It has frustrated me a bit that those who are perhaps in the best position (the Catholic natural law theorists) to use the principle that nothing comes from nothing in an economic context have not done more with this concept to push back against the attempt to fix prices by fiat or to demand that various goods and services simply be made available for free on the grounds that they are needed by someone else. That this de facto would amount to a form of enslavement if enforced is, again, something that natural law theorists are in an especially good position to see and to articulate well.

Fully with you on socialism, but I do not see where the belief that private property is a good implies capitalism. We obviously had private property long before capitalism arose.

Nice, what do you mean by "capitalism"?

In my original post, I did not mention capitalism at all. In the comment by Joe and my response, the point was not "capitalism = a good thing", but rather "socialism makes a mistake that capitalism doesn't make". It remains possible that capitalism ALSO makes mistakes, but not that one. Joe indicated that he doesn't think capitalism is wrong essentially whereas socialism is. I didn't say one way or another - yet.

My proposal in favor of money (and indirectly private property) as belonging to the human condition by nature and not solely as a result of sin did not rely on, imply, or require the presence of capitalism, only of markets. Free markets, at least in the sense of people setting prices not by some higher authority but by personal input. That's not capitalism.

And I think you agree with that, because we had markets a long, long time before capitalism arose.

Whether one wants to claim capitalism is good in principle (but, often, damaged or degenerate in practice due to accidental accretions) depends very importantly on how you define capitalism. Which is why I asked you how you define it up above. I invite you to supply your idea of what "capitalism" means before you go on to read my next comment.

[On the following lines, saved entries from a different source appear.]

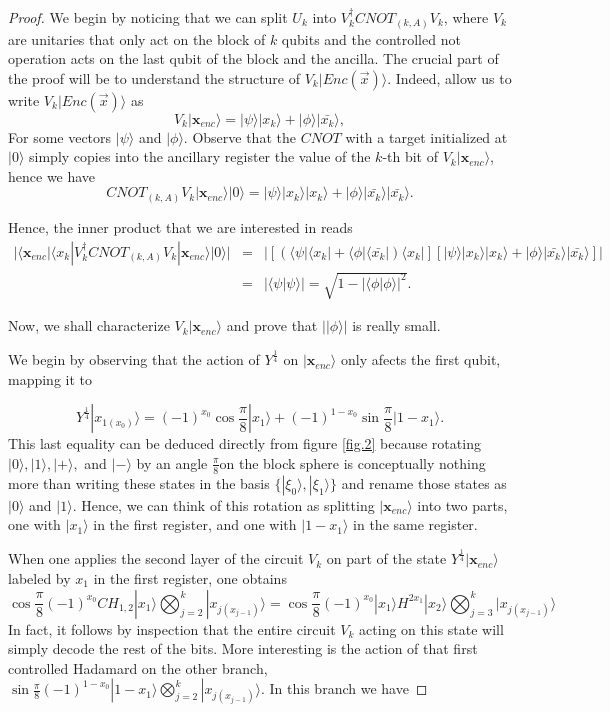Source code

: \documentclass{article}
\theoremstyle{definition}
\newcommand{\ket}[1]{|#1\rangle}
\newcommand{\bra}[1]{\langle#1|}
\newcommand{\braket}[2]{\langle{#1}|{#2}\rangle}
\begin{document}
\begin{proof}
We begin by noticing that we can split $U_k$ into $V_k^\dagger CNOT_{(k,A)}V_k$, where $V_k$ are unitaries that only act on the block of $k$ qubits and the controlled not operation acts on the last qubit of the block and the ancilla. The crucial part of the proof will be to understand the structure of  $V_k\ket{Enc(\vec{x})}$. Indeed, allow us to write  $V_k\ket{Enc(\vec{x})}$ as
\[V_k\ket{\textbf{x}_{enc}}=\ket{\psi}\ket{x_k}+\ket{\phi}\ket{\bar{x_k}},\]
For some vectors $\ket{\psi}$ and $\ket{\phi}$. Observe that the $CNOT$ with a target initialized at $\ket{0}$ simply copies into the ancillary register the value of the $k$-th bit of $V_k\ket{\textbf{x}_{enc}}$, hence we have
\begin{equation}
CNOT_{(k,A)}V_k\ket{\textbf{x}_{enc}}\ket{0}=\ket{\psi}\ket{x_k}\ket{x_k}+\ket{\phi}\ket{\bar{x_k}}\ket{\bar{x_k}}.
\end{equation}

Hence, the inner product that we are interested in reads
\begin{eqnarray}
|\bra{\textbf{x}_{enc}}\bra{x_k}V_k^\dagger CNOT_{(k,A)}V_k\ket{\textbf{x}_{enc}}\ket{0}|&=&|\left[\left(\bra{\psi}\bra{x_k}+\bra{\phi}\bra{\bar{x_k}}\right)\bra{x_k}\right]\left[\ket{\psi}\ket{x_k}\ket{x_k}+\ket{\phi}\ket{\bar{x_k}}\ket{\bar{x_k}}\right]|\\
&=&|\braket{\psi}{\psi}|=\sqrt{1-|\braket{\phi}{\phi}|^2}.
\end{eqnarray}

Now, we shall characterize $V_k\ket{\textbf{x}_{enc}}$ and prove that $|\ket{\phi}|$ is really small.

We begin by observing that the action of $Y^{\frac{1}{4}}$ on $\ket{\textbf{x}_{enc}}$ only afects the first qubit, mapping it to

\[Y^\frac{1}{4}\ket{x_{1(x_0)}}=(-1)^{x_0}\cos\frac{\pi}{8}\ket{x_1}+(-1)^{1-x_0}\sin\frac{\pi}{8}\ket{1-x_1}.\]
This last equality can be deduced directly from figure \ref{fig.2} because rotating $\ket{0}, \ket{1}, \ket{+},$ and $\ket{-}$ by an angle $\frac{\pi}{8}$on the block sphere is conceptually nothing more than writing these states in the basis $\{\ket{\xi_0}, \ket{\xi_1}\}$ and rename those states as $\ket{0}$ and $\ket{1}$. Hence, we can think of this rotation as splitting $\ket{\textbf{x}_{enc}}$ into two parts, one with $\ket{x_1}$ in the first register, and one with $\ket{1-x_1}$ in the same register.

When one applies the second layer of the circuit $V_k$ on part of the state $Y^{\frac{1}{4}}\ket{\textbf{x}_{enc}}$ labeled by $x_1$ in the first register, one obtains 
\[\cos\frac{\pi}{8}(-1)^{x_0}CH_{1,2}\ket{x_1}\bigotimes_{j=2}^k\ket{x_{j(x_{j-1})}}=\cos\frac{\pi}{8}(-1)^{x_0}\ket{x_1}H^{2 x_1}\ket{x_2}\bigotimes_{j=3}^k\ket{x_{j(x_{j-1})}}\]
In fact, it follows by inspection that the entire circuit $V_k$ acting on this state will simply decode the rest of the bits. More interesting is the action of that first controlled Hadamard on the other branch, $\sin\frac{\pi}{8}(-1)^{1-x_0}\ket{1-x_1}\bigotimes_{j=2}^k\ket{x_{j(x_{j-1})}}$. In this branch we have


\end{proof}
\end{document}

As for myself, I recognize that capitalism is used in different, and equivocal (or, at least, distinct) ways, even if they are derivative. So I would distinguish.

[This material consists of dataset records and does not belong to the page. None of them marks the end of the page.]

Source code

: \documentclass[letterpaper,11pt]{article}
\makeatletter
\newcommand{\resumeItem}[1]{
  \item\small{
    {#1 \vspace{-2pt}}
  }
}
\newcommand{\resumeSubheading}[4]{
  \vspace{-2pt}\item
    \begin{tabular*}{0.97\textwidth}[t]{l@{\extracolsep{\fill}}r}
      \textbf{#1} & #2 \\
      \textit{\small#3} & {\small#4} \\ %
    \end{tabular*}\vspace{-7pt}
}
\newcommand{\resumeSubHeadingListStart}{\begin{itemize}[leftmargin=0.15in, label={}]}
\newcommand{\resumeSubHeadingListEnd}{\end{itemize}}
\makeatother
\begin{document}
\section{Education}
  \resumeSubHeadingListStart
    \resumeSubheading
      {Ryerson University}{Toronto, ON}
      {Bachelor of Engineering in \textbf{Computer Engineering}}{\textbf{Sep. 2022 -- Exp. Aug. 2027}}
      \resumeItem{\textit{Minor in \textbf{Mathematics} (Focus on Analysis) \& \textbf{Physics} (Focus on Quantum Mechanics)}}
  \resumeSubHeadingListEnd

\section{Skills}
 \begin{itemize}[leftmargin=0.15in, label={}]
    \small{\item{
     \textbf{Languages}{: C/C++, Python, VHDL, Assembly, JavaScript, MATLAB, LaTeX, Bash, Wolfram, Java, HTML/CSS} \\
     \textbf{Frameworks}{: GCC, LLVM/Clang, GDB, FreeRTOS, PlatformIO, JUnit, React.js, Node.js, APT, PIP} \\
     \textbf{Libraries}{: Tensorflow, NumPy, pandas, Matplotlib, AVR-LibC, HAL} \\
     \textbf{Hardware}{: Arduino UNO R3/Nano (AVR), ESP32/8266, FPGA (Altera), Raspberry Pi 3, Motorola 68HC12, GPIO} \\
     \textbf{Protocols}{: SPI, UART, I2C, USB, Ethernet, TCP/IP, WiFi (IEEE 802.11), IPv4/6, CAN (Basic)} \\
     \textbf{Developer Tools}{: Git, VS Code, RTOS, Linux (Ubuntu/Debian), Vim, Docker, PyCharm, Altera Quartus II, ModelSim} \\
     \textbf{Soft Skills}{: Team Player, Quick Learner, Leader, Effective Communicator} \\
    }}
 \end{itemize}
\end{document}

First, there is the root principle that lies at the bottom of capitalism. There may be some debate about WHICH root principle that is. For example, specialization of work into job types. But that has been happening for 5,000 years or more - probably since well before recorded history, when some people made stone knives and others made arrows.

I think the correct root principal is gotten at when you focus on the core of the word: capital. The essence of capitalism is found when some person or persons put up some capital to be used in productive enterprise, and other people do the work (or some of the work) of production itself. The principle is that the person or persons who put forth the capital are owed a part of the profits (if there are any).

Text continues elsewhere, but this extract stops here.